* **REQUIREMENT**
For the data that follows, state how many lines hold the string "WORD", giving the number by itself.

* **AVAILABLE RECORDS**
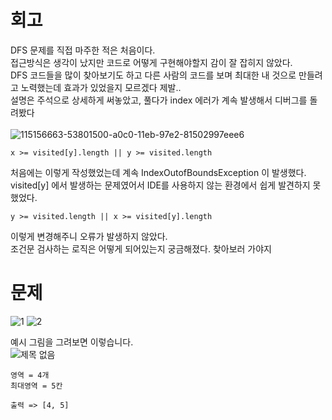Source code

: 회고
==
DFS 문제를 직접 마주한 적은 처음이다.   
접근방식은 생각이 났지만 코드로 어떻게 구현해야할지 감이 잘 잡히지 않았다.   
DFS 코드들을 많이 찾아보기도 하고 다른 사람의 코드를 보며 최대한 내 것으로 만들려고 노력했는데 효과가 있었을지 모르겠다 제발..   
설명은 주석으로 상세하게 써놓았고, 풀다가 index 에러가 계속 발생해서 디버그를 돌려봤다<br><br>
![115156663-53801500-a0c0-11eb-97e2-81502997eee6](https://user-images.githubusercontent.com/73854324/115156886-7f4fca80-a0c1-11eb-8615-3213cec82a87.png)
<br>

```
x >= visited[y].length || y >= visited.length
```
처음에는 이렇게 작성했었는데 계속 IndexOutofBoundsException 이 발생했다.
visited[y] 에서 발생하는 문제였어서 IDE를 사용하지 않는 환경에서 쉽게 발견하지 못했었다.


```
y >= visited.length || x >= visited[y].length
```
이렇게 변경해주니 오류가 발생하지 않았다.   
조건문 검사하는 로직은 어떻게 되어있는지 궁금해졌다. 찾아보러 가야지   



문제
==
![1](https://user-images.githubusercontent.com/73854324/115156693-790d1e80-a0c0-11eb-9253-9946ce6e757a.PNG)
![2](https://user-images.githubusercontent.com/73854324/115156696-79a5b500-a0c0-11eb-8628-0e6f284e66d1.PNG)

예시 그림을 그려보면 이렇습니다.   
![제목 없음](https://user-images.githubusercontent.com/73854324/115156784-f33da300-a0c0-11eb-909b-07195ea1e2e2.png)
```
영역 = 4개
최대영역 = 5칸

출력 => [4, 5]
```
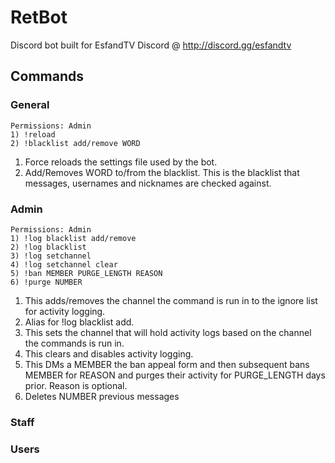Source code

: # RetBot

Discord bot built for EsfandTV Discord @ http://discord.gg/esfandtv

## Commands

### General
```
Permissions: Admin
1) !reload
2) !blacklist add/remove WORD
```
1) Force reloads the settings file used by the bot.
2) Add/Removes WORD to/from the blacklist. This is the blacklist that messages, usernames and nicknames are checked against.

### Admin
```
Permissions: Admin
1) !log blacklist add/remove
2) !log blacklist
3) !log setchannel
4) !log setchannel clear
5) !ban MEMBER PURGE_LENGTH REASON
6) !purge NUMBER
```
1) This adds/removes the channel the command is run in to the ignore list for activity logging.
2) Alias for !log blacklist add.
3) This sets the channel that will hold activity logs based on the channel the commands is run in.
4) This clears and disables activity logging.
5) This DMs a MEMBER the ban appeal form and then subsequent bans MEMBER for REASON and purges their activity for PURGE_LENGTH days prior. Reason is optional.
6) Deletes NUMBER previous messages

### Staff

### Users
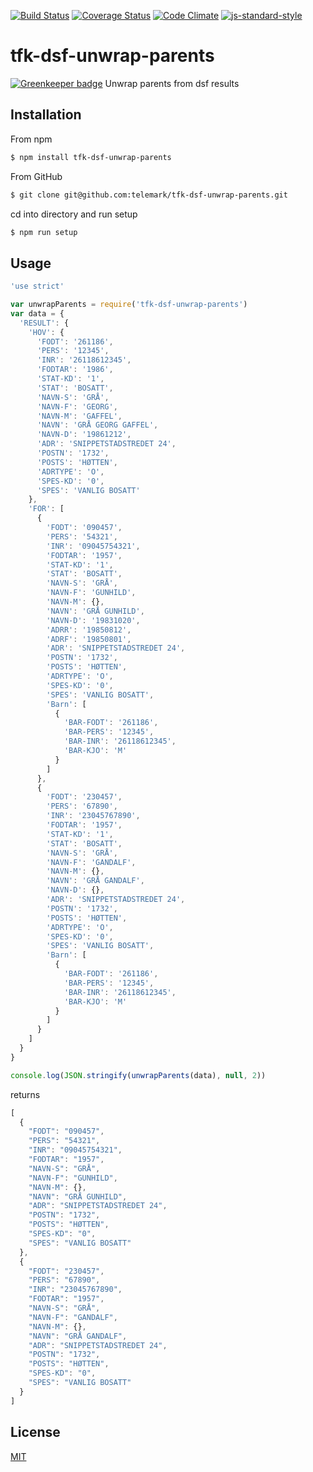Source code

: [![Build Status](https://travis-ci.org/telemark/tfk-dsf-unwrap-parents.svg?branch=master)](https://travis-ci.org/telemark/tfk-dsf-unwrap-parents)
[![Coverage Status](https://coveralls.io/repos/telemark/tfk-dsf-unwrap-parents/badge.svg?branch=master&service=github)](https://coveralls.io/github/telemark/tfk-dsf-unwrap-parents?branch=master)
[![Code Climate](https://codeclimate.com/github/telemark/tfk-dsf-unwrap-parents/badges/gpa.svg)](https://codeclimate.com/github/telemark/tfk-dsf-unwrap-parents)
[![js-standard-style](https://img.shields.io/badge/code%20style-standard-brightgreen.svg?style=flat)](https://github.com/feross/standard)
# tfk-dsf-unwrap-parents

[![Greenkeeper badge](https://badges.greenkeeper.io/telemark/tfk-dsf-unwrap-parents.svg)](https://greenkeeper.io/)
Unwrap parents from dsf results

## Installation
From npm

```sh
$ npm install tfk-dsf-unwrap-parents
```

From GitHub

```sh
$ git clone git@github.com:telemark/tfk-dsf-unwrap-parents.git
```

cd into directory and run setup

```sh
$ npm run setup
```

## Usage

```javascript
'use strict'

var unwrapParents = require('tfk-dsf-unwrap-parents')
var data = {
  'RESULT': {
    'HOV': {
      'FODT': '261186',
      'PERS': '12345',
      'INR': '26118612345',
      'FODTAR': '1986',
      'STAT-KD': '1',
      'STAT': 'BOSATT',
      'NAVN-S': 'GRÅ',
      'NAVN-F': 'GEORG',
      'NAVN-M': 'GAFFEL',
      'NAVN': 'GRÅ GEORG GAFFEL',
      'NAVN-D': '19861212',
      'ADR': 'SNIPPETSTADSTREDET 24',
      'POSTN': '1732',
      'POSTS': 'HØTTEN',
      'ADRTYPE': 'O',
      'SPES-KD': '0',
      'SPES': 'VANLIG BOSATT'
    },
    'FOR': [
      {
        'FODT': '090457',
        'PERS': '54321',
        'INR': '09045754321',
        'FODTAR': '1957',
        'STAT-KD': '1',
        'STAT': 'BOSATT',
        'NAVN-S': 'GRÅ',
        'NAVN-F': 'GUNHILD',
        'NAVN-M': {},
        'NAVN': 'GRÅ GUNHILD',
        'NAVN-D': '19831020',
        'ADRR': '19850812',
        'ADRF': '19850801',
        'ADR': 'SNIPPETSTADSTREDET 24',
        'POSTN': '1732',
        'POSTS': 'HØTTEN',
        'ADRTYPE': 'O',
        'SPES-KD': '0',
        'SPES': 'VANLIG BOSATT',
        'Barn': [
          {
            'BAR-FODT': '261186',
            'BAR-PERS': '12345',
            'BAR-INR': '26118612345',
            'BAR-KJO': 'M'
          }
        ]
      },
      {
        'FODT': '230457',
        'PERS': '67890',
        'INR': '23045767890',
        'FODTAR': '1957',
        'STAT-KD': '1',
        'STAT': 'BOSATT',
        'NAVN-S': 'GRÅ',
        'NAVN-F': 'GANDALF',
        'NAVN-M': {},
        'NAVN': 'GRÅ GANDALF',
        'NAVN-D': {},
        'ADR': 'SNIPPETSTADSTREDET 24',
        'POSTN': '1732',
        'POSTS': 'HØTTEN',
        'ADRTYPE': 'O',
        'SPES-KD': '0',
        'SPES': 'VANLIG BOSATT',
        'Barn': [
          {
            'BAR-FODT': '261186',
            'BAR-PERS': '12345',
            'BAR-INR': '26118612345',
            'BAR-KJO': 'M'
          }
        ]
      }
    ]
  }
}

console.log(JSON.stringify(unwrapParents(data), null, 2))

```

returns

```javascript
[
  {
    "FODT": "090457",
    "PERS": "54321",
    "INR": "09045754321",
    "FODTAR": "1957",
    "NAVN-S": "GRÅ",
    "NAVN-F": "GUNHILD",
    "NAVN-M": {},
    "NAVN": "GRÅ GUNHILD",
    "ADR": "SNIPPETSTADSTREDET 24",
    "POSTN": "1732",
    "POSTS": "HØTTEN",
    "SPES-KD": "0",
    "SPES": "VANLIG BOSATT"
  },
  {
    "FODT": "230457",
    "PERS": "67890",
    "INR": "23045767890",
    "FODTAR": "1957",
    "NAVN-S": "GRÅ",
    "NAVN-F": "GANDALF",
    "NAVN-M": {},
    "NAVN": "GRÅ GANDALF",
    "ADR": "SNIPPETSTADSTREDET 24",
    "POSTN": "1732",
    "POSTS": "HØTTEN",
    "SPES-KD": "0",
    "SPES": "VANLIG BOSATT"
  }
]
```

## License
[MIT](LICENSE)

* **TASK RESULT**
2